Source data START
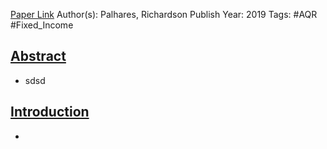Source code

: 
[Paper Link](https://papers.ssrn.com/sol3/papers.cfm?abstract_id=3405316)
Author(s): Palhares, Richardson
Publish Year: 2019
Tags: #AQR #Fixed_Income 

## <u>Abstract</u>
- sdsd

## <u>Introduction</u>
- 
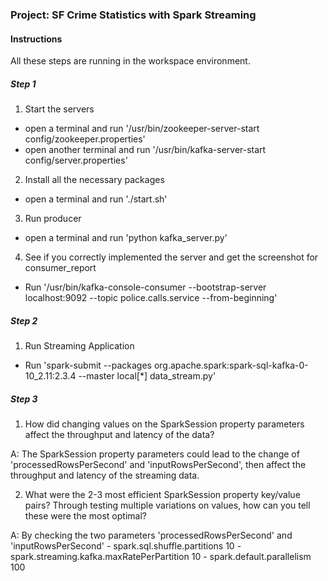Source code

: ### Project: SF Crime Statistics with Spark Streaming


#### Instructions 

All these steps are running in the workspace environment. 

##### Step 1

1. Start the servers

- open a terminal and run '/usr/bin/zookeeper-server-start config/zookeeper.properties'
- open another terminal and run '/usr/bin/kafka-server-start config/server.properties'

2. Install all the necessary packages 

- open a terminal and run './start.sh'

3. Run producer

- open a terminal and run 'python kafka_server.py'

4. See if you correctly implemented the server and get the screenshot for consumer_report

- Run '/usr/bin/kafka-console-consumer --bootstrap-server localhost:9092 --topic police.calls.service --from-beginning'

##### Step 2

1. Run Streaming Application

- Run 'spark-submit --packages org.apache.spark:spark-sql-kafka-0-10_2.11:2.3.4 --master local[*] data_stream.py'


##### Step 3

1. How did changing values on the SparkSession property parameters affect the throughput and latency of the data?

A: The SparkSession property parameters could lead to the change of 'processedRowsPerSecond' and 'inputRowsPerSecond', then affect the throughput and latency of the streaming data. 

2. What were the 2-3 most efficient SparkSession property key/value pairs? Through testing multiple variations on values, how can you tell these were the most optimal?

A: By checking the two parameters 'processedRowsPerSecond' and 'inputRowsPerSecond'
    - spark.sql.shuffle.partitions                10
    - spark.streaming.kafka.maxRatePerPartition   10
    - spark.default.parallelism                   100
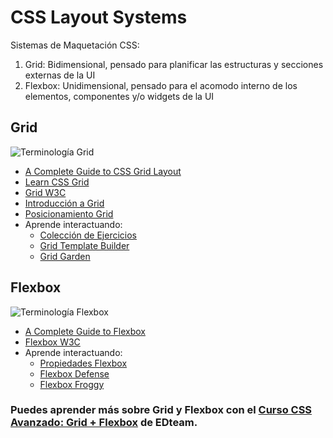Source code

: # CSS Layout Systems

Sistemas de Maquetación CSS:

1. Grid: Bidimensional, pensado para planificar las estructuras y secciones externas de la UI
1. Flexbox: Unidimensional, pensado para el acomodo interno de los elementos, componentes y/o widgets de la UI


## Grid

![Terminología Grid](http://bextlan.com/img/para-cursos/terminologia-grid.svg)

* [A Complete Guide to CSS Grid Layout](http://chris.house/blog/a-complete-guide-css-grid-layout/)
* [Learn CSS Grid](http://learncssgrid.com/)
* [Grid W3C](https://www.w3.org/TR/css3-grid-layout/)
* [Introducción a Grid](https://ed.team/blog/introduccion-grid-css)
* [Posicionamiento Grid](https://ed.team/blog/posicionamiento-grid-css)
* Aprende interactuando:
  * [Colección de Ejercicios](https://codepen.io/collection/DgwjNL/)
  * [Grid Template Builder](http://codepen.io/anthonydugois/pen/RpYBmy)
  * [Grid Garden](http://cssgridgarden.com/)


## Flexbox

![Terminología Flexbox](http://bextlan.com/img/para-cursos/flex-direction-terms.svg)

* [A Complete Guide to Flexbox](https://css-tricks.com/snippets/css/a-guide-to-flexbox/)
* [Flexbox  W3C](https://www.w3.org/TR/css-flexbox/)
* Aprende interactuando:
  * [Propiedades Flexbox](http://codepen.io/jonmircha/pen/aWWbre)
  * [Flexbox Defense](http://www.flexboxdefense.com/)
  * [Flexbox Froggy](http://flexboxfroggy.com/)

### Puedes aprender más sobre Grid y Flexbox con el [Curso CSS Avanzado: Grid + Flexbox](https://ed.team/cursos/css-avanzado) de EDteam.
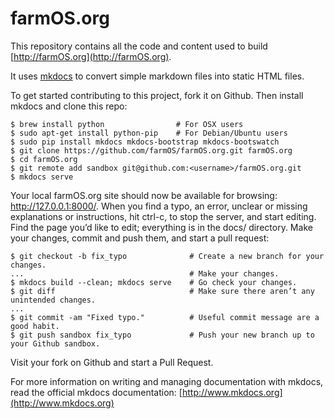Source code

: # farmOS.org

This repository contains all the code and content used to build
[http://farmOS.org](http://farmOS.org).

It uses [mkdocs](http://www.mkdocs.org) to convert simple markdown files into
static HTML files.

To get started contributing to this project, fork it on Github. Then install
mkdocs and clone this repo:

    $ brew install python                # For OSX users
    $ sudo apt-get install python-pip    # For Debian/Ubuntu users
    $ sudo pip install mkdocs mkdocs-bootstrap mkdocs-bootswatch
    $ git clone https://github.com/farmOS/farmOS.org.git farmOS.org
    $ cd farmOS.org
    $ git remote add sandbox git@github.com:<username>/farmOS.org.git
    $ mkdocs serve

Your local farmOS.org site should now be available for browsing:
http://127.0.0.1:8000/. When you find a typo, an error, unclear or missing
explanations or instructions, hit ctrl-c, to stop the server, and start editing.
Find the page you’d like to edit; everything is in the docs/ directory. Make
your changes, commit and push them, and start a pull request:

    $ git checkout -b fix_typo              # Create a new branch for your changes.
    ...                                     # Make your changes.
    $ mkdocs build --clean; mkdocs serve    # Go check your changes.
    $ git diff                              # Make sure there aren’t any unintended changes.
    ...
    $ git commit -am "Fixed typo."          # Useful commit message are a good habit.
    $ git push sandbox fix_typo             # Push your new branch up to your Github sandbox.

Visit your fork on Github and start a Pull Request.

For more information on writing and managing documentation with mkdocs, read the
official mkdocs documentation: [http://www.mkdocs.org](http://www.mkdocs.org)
Source data END
— Activity —
Every line from the start of the material through the line containing "- open a terminal and run 'python" is needed exactly as written; the pictures are not.

— Exercise solution —
Source code

: 
[Paper Link](https://papers.ssrn.com/sol3/papers.cfm?abstract_id=3405316)
Author(s): Palhares, Richardson
Publish Year: 2019
Tags: #AQR #Fixed_Income 

## <u>Abstract</u>
- sdsd

## <u>Introduction</u>
- 
Source code

: ### Project: SF Crime Statistics with Spark Streaming


#### Instructions 

All these steps are running in the workspace environment. 

##### Step 1

1. Start the servers

- open a terminal and run '/usr/bin/zookeeper-server-start config/zookeeper.properties'
- open another terminal and run '/usr/bin/kafka-server-start config/server.properties'

2. Install all the necessary packages 

- open a terminal and run './start.sh'

3. Run producer

- open a terminal and run 'python kafka_server.py'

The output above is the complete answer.